# WORK REQUEST:
Where a line holds the word "CORE", copy it from the records.
(RECORDS FOR THIS TASK Opens)
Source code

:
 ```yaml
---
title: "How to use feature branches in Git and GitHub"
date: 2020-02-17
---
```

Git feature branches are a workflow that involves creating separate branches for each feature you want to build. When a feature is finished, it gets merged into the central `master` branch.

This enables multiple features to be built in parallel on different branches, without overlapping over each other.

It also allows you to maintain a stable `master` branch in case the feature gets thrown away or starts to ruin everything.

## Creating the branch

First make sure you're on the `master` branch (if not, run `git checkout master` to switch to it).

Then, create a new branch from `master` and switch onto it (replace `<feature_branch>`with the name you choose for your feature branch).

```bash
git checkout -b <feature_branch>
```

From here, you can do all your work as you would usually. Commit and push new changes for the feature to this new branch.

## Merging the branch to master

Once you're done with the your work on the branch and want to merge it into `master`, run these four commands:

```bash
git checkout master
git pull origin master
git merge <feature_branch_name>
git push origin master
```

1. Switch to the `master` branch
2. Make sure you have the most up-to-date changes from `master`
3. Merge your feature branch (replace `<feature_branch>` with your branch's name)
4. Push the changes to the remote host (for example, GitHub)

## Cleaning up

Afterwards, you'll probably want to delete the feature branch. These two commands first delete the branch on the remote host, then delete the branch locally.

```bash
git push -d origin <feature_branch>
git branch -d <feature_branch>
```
(RECORDS FOR THIS TASK Closes)
(RECORDS FOR THIS TASK Opens)
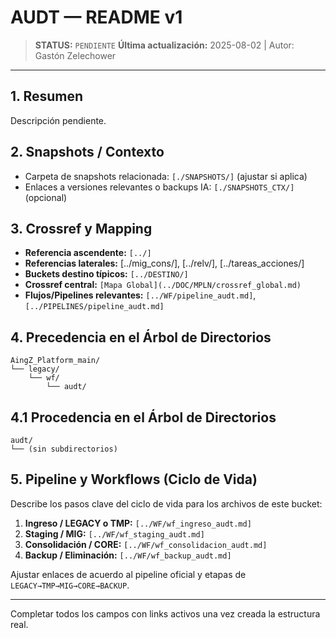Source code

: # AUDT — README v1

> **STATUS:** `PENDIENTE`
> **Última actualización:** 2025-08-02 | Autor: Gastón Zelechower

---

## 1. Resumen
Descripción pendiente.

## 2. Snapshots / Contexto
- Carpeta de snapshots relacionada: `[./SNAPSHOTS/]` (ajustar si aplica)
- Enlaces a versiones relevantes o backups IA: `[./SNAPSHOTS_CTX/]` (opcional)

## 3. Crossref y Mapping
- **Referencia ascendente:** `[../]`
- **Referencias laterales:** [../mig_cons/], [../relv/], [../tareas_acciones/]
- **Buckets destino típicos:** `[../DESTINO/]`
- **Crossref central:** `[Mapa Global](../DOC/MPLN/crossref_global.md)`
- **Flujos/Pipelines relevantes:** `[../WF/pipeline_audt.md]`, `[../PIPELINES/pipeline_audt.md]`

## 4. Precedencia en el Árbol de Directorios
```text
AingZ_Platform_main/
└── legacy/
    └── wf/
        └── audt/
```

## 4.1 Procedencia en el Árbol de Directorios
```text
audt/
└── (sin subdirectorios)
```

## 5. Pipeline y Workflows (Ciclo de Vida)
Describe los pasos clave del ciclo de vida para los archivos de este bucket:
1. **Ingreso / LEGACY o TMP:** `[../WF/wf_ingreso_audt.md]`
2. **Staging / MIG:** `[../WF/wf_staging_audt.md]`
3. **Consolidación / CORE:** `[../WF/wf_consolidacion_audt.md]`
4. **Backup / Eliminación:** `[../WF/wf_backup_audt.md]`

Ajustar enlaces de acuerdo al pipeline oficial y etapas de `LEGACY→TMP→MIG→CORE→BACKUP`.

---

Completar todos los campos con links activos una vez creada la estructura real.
(RECORDS FOR THIS TASK Closes)
(RECORDS FOR THIS TASK Opens)
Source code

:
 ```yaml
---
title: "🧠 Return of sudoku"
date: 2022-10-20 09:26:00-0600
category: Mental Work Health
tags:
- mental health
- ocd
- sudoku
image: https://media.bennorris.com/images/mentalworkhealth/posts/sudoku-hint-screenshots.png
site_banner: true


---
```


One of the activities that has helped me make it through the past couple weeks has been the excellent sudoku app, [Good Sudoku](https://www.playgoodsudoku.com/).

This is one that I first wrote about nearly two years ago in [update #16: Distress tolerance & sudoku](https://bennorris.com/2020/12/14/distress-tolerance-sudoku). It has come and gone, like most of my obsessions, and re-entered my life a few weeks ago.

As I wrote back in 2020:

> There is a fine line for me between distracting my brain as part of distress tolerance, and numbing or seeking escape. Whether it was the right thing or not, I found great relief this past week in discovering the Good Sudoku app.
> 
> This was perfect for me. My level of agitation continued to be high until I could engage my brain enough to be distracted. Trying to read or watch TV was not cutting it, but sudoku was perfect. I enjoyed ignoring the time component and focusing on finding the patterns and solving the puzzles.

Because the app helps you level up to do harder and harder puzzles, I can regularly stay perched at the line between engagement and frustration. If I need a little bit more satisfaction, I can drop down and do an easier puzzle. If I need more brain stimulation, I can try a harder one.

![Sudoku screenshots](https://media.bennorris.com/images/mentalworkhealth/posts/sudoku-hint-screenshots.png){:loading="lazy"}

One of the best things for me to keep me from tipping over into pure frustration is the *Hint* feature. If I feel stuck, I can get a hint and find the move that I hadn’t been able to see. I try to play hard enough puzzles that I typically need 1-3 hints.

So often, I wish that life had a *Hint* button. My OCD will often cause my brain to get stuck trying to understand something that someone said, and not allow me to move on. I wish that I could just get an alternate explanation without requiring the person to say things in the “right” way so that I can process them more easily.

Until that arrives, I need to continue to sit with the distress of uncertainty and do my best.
(RECORDS FOR THIS TASK Closes)
# THE ANSWER:
3. **Consolidación / CORE:** `[../WF/wf_consolidacion_audt.md]`
Ajustar enlaces de acuerdo al pipeline oficial y etapas de `LEGACY→TMP→MIG→CORE→BACKUP`.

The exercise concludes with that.